Work out how many lines of the listing below hold the word "https", and give that number only.

=======

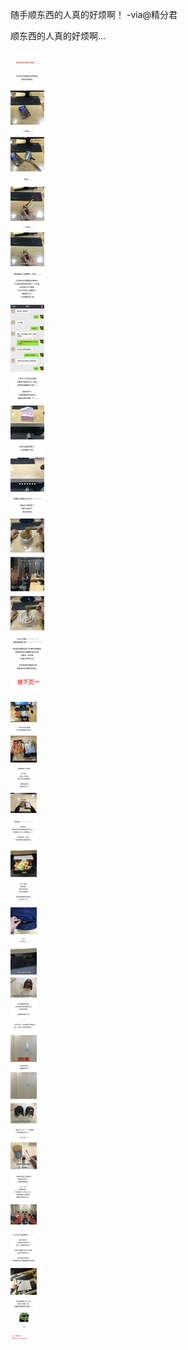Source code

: 
随手顺东西的人真的好烦啊！ -via@精分君

顺东西的人真的好烦啊...

![b2796d9c38f24ab1a1672c8c357dacb1.jpg](https://raw.githubusercontent.com/wxlzmt/cdn1/master/ext/qw/groups/30072/b2796d9c38f24ab1a1672c8c357dacb1.jpg)

![e7e8f2b47a494835a979a508d72a7840.jpg](https://raw.githubusercontent.com/wxlzmt/cdn1/master/ext/qw/groups/30072/e7e8f2b47a494835a979a508d72a7840.jpg)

=======

Result: 2